É preciso um momento de crise para nos fazer parar e observar os rumos que tomamos. E logo percebemos que desviamos do caminho anteriormente traçado. E que logo mais, permanecendo na caminhada, não chegaríamos a lugar algum.

Esta última semana que permaneci afastado de minhas atividades cotidianas, em conjunto com a breve experiência hospitalar, me fez colocar certas coisas no lugar. A vantagem de ter uma gripe forte e tomar medicamentos a níveis industriais na veia é que você acha que vai morrer a qualquer instante. E a possibilidade de morte, mesmo que ínfima perante algumas dores no corpo e uma coriza incessante, acaba por nos fazer refletir sobre nossas vidas. Enquanto eu via o soro descer a conta gotas e observava o sofrimento de meus companheiros de leito, confesso que bem piores do que o meu, refletia sobre os meus últimos anos em São João del-Rei e as transformações que passei. De todo esse tempo que aqui estou, de longe, os últimos seis meses foram os mais intensos. Por uma série de motivos que não cabem todos aqui, este ano tem se mostrado excepcional. Mas acho que vale uma pequena trajetória, mesmo que subjetiva, afim de colocar certas ideias no lugar.

Cheguei aqui antes dos vinte anos e como diria Pessoa, tendo em mim todos os sonhos do mundo. Bastou um ano de faculdade e estes sonhos se mostraram vazios. Passei a perceber o mundo de uma forma muito mais material e objetiva. Acabei por deixar de lado aquele adolescente sonhador que acreditava nos sentimentos e nas pessoas. Me tornei bem mais frio, crítico e impessoal. Somando-se a tudo isso uma decepção amorosa daquelas que endurecem almas e coração (acho que todas acabam por causar isso em maior ou menor grau). Me sentia sozinho, revoltado e acuado. Me entreguei a leituras, filmes e passeios noturnos. Passeios que me acabaram por levar a um mundo que apenas nas leituras e filmes eu achava que encontraria. Neste mundo, que se esconde dos olhos de muita gente, conheci pessoas de todos os tipos que carregavam consigo um fardo muito maior do que eu, na borda de meus vinte anos, conseguiria carregar ou até acreditar. Foi neste mundo, permeado de sombras, que aprendi que não devemos julgar ninguém por suas atitudes. Que há muito mais por detrás de um ato do que podemos perceber e uma única história de vida pode ser muito mais rica do que a de gerações reunidas. E assim, aos poucos, fui me tornando mais duro.

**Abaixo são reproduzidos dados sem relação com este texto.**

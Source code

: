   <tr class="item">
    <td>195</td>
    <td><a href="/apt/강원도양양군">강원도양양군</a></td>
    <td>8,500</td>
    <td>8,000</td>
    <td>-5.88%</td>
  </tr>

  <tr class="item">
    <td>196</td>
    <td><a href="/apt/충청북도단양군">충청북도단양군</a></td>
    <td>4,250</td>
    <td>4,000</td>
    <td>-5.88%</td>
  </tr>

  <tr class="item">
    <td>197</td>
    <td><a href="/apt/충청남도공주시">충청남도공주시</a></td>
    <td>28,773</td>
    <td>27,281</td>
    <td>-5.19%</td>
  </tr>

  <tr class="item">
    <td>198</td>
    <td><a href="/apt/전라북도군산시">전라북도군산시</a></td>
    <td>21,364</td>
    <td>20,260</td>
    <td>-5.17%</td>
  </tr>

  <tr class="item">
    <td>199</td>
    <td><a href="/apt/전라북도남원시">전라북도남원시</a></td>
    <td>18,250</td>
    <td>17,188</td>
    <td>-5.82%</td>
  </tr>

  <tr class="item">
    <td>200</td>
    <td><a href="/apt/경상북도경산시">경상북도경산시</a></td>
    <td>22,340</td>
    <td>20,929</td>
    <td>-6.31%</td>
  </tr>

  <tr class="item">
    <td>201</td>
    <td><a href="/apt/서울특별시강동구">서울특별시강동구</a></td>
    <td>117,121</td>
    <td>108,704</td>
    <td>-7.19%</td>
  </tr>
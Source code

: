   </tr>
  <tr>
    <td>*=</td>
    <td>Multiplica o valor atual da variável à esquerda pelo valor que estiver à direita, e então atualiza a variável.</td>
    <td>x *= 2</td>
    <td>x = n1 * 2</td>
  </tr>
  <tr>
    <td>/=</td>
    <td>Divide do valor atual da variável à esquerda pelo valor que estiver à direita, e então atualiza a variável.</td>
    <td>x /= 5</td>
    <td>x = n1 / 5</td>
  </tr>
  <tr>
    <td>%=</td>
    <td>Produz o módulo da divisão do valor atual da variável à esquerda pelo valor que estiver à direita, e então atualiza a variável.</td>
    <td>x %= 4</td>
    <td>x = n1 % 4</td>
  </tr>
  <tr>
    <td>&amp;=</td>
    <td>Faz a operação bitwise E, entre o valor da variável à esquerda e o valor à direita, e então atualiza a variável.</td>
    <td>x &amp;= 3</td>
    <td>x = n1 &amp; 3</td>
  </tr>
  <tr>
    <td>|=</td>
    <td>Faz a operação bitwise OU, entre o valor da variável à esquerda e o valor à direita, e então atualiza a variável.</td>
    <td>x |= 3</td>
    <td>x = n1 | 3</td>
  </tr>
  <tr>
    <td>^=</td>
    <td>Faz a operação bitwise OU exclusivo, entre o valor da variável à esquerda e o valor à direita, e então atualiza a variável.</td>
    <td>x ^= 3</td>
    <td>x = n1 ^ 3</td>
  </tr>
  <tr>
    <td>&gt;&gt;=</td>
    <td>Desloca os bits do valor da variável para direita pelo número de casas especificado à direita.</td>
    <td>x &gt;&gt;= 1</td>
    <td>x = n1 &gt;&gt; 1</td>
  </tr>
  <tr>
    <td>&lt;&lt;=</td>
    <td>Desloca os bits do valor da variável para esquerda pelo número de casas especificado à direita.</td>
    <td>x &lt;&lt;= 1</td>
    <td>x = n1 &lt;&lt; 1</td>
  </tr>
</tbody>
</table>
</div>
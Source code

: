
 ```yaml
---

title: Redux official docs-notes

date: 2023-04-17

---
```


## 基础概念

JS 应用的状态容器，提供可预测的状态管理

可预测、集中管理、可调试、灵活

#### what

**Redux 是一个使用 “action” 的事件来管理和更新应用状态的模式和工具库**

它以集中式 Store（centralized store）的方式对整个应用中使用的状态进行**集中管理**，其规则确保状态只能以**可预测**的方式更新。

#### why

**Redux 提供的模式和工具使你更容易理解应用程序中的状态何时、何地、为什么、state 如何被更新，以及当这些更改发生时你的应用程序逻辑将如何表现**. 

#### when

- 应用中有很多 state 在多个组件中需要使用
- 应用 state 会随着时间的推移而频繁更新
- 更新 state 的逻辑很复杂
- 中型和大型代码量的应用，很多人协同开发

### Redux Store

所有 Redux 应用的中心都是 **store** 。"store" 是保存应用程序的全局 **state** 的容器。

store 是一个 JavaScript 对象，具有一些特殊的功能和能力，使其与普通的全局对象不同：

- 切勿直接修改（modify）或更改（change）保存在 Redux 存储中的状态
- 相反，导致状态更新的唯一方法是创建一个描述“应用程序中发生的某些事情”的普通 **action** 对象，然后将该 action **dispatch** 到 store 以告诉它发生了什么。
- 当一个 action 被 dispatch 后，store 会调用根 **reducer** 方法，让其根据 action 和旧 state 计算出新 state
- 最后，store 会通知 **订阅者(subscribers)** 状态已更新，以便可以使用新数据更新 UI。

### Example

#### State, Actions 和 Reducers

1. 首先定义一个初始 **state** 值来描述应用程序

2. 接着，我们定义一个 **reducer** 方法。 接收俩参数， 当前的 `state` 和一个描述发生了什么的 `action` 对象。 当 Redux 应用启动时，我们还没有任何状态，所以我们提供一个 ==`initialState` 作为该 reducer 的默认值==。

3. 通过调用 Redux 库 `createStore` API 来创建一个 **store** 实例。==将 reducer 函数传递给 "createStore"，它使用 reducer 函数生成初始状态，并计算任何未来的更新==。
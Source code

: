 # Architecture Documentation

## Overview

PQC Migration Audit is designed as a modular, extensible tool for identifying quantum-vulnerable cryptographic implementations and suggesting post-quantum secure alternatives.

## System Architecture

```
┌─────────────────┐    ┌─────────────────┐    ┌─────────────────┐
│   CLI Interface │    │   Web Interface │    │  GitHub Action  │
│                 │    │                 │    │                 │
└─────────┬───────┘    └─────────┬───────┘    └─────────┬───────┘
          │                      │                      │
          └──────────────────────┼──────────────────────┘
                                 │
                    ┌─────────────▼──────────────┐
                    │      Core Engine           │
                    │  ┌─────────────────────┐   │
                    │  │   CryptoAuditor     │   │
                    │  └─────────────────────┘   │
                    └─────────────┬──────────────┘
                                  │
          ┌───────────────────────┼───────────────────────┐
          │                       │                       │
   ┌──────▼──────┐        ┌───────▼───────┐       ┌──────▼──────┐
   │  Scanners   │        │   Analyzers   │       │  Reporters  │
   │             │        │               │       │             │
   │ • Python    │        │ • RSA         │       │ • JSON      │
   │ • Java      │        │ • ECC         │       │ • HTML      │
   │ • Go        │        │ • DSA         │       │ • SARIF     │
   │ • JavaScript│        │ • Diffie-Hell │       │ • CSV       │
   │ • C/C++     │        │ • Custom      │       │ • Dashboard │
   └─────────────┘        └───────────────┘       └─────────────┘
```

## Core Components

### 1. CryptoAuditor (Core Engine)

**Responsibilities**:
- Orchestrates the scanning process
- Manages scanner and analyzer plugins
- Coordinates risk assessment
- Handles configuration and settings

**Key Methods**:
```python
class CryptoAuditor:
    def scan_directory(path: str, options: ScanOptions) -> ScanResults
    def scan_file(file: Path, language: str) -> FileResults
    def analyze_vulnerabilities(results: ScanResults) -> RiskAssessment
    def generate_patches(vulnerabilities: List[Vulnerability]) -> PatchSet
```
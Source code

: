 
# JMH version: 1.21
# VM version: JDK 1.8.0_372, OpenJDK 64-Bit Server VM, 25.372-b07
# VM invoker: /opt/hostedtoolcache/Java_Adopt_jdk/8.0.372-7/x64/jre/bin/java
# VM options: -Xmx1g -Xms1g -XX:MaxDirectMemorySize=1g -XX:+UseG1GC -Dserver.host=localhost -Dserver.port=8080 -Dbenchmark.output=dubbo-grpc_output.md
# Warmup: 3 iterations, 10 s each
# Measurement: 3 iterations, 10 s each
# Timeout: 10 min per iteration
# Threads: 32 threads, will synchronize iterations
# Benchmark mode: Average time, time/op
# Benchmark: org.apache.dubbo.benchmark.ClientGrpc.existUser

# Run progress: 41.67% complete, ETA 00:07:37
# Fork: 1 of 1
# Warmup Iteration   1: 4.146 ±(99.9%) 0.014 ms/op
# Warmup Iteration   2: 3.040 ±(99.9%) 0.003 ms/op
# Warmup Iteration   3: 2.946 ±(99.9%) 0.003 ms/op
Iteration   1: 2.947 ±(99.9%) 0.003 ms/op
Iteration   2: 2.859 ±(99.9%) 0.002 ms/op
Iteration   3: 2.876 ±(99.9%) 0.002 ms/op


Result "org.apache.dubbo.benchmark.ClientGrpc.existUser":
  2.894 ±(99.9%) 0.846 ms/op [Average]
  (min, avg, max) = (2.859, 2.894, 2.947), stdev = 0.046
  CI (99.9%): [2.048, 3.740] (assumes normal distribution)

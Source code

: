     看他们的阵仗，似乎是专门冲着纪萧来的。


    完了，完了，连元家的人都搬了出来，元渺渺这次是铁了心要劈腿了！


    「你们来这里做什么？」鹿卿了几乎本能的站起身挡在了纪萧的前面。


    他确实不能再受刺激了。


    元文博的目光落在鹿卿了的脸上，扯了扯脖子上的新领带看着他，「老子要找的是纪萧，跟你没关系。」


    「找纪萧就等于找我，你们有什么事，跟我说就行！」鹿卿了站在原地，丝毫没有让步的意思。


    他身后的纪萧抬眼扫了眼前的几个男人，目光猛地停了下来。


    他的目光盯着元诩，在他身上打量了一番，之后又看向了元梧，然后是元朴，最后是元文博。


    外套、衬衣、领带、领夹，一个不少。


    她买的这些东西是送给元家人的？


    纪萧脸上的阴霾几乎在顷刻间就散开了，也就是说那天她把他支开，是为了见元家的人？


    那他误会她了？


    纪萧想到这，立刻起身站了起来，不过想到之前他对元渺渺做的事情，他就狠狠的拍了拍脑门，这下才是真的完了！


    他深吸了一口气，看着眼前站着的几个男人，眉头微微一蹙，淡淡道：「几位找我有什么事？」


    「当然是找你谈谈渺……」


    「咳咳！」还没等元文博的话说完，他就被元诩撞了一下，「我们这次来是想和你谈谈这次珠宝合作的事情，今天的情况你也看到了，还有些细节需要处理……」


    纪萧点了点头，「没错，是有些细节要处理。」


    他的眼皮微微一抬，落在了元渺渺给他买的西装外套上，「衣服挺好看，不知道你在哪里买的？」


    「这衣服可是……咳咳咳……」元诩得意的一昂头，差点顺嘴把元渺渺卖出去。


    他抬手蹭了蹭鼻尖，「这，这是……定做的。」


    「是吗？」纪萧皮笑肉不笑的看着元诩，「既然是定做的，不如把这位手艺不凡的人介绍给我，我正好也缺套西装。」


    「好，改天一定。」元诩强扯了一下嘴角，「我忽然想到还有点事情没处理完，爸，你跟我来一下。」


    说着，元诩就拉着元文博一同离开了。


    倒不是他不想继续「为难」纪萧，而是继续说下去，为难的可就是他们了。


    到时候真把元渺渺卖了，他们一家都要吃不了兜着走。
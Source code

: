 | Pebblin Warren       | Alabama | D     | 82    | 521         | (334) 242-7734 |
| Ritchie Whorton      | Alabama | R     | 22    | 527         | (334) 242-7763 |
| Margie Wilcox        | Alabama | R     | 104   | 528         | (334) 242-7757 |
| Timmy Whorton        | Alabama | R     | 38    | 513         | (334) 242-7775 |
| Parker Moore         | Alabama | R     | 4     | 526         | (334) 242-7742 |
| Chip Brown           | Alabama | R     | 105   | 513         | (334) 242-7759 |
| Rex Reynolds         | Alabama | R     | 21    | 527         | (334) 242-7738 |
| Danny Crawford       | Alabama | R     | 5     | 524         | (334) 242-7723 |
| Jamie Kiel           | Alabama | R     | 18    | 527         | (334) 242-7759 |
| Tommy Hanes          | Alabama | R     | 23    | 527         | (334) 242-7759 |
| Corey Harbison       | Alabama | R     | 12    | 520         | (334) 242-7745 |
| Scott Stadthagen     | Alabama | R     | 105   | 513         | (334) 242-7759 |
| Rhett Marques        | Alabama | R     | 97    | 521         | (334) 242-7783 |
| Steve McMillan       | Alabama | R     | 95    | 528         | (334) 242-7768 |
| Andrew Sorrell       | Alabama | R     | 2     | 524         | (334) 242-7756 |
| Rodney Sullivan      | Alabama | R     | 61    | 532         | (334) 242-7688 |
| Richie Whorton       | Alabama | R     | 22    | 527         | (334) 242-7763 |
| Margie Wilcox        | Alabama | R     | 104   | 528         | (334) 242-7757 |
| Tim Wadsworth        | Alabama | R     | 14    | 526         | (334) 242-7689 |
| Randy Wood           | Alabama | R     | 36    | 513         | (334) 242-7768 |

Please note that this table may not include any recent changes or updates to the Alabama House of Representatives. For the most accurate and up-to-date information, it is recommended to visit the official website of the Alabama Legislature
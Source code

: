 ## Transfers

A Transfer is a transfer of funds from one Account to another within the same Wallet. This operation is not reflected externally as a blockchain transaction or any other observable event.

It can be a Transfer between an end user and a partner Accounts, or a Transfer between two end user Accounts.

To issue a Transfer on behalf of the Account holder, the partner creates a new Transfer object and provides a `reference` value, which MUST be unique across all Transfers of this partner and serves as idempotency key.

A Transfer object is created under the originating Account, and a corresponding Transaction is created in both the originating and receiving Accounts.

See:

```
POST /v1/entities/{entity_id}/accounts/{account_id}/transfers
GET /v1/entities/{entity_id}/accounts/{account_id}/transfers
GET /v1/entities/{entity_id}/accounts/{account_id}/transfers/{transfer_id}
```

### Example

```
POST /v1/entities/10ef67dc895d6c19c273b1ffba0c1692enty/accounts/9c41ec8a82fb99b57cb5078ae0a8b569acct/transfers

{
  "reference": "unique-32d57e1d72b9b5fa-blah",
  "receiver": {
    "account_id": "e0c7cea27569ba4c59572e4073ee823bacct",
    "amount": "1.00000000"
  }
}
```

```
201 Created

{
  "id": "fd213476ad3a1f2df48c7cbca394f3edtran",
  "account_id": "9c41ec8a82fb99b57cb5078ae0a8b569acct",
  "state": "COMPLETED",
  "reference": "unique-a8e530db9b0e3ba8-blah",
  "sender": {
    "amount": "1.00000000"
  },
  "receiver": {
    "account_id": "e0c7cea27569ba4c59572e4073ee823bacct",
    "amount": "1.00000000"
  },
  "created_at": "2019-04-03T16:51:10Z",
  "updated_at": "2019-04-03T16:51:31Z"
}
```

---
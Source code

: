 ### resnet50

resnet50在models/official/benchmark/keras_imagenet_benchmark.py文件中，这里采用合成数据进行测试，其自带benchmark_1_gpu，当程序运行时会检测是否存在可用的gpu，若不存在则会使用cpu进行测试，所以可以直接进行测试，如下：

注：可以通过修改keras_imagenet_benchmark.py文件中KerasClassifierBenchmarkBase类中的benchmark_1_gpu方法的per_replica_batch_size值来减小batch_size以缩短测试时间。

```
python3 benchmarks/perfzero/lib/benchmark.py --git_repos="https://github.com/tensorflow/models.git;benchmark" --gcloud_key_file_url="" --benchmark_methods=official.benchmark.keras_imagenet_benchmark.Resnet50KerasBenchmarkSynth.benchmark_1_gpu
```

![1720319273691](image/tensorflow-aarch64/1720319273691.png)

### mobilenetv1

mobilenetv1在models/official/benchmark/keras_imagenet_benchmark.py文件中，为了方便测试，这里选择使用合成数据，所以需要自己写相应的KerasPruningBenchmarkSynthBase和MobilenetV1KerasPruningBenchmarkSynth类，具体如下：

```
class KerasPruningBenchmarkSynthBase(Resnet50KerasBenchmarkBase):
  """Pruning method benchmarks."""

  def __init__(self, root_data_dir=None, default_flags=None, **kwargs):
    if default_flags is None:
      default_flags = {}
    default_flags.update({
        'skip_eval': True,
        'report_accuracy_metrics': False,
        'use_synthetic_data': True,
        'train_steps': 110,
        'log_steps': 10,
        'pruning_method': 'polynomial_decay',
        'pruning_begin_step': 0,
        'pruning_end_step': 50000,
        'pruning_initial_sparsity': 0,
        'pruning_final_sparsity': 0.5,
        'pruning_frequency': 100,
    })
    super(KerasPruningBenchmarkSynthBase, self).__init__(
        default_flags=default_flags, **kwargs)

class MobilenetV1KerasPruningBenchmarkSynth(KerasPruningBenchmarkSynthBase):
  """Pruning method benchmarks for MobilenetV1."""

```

A vantagem de sermos adolescentes é que podemos questionar tudo ao nosso redor, e ao fim da noite, quando voltamos para nossa casa, há um prato quente de comida nos esperando. Mal sabemos, enquanto engolimos a comida, é que a imensa maioria dos adolescentes no mundo não contam com essa vantagem. Não nos tornamos adultos ao completar dezoito anos. É um processo que as vezes se instala lentamente, as vezes de uma forma muito abrupta. Comigo ocorreu em um meio termo. À medida que percebia o mundo ao meu redor e as responsabilidades apareciam à porta, conduzido pela rotina laboral e pela faculdade, fui “adultecendo-me”. Sinônimo, pelo menos a mim, de cortar todo o sentimento e esperança que nutria. Alguns se tornam adultos bem novos, outros já bem velhos. A idade é apenas um marcador do corpo e não reflete a experiência de um sujeito.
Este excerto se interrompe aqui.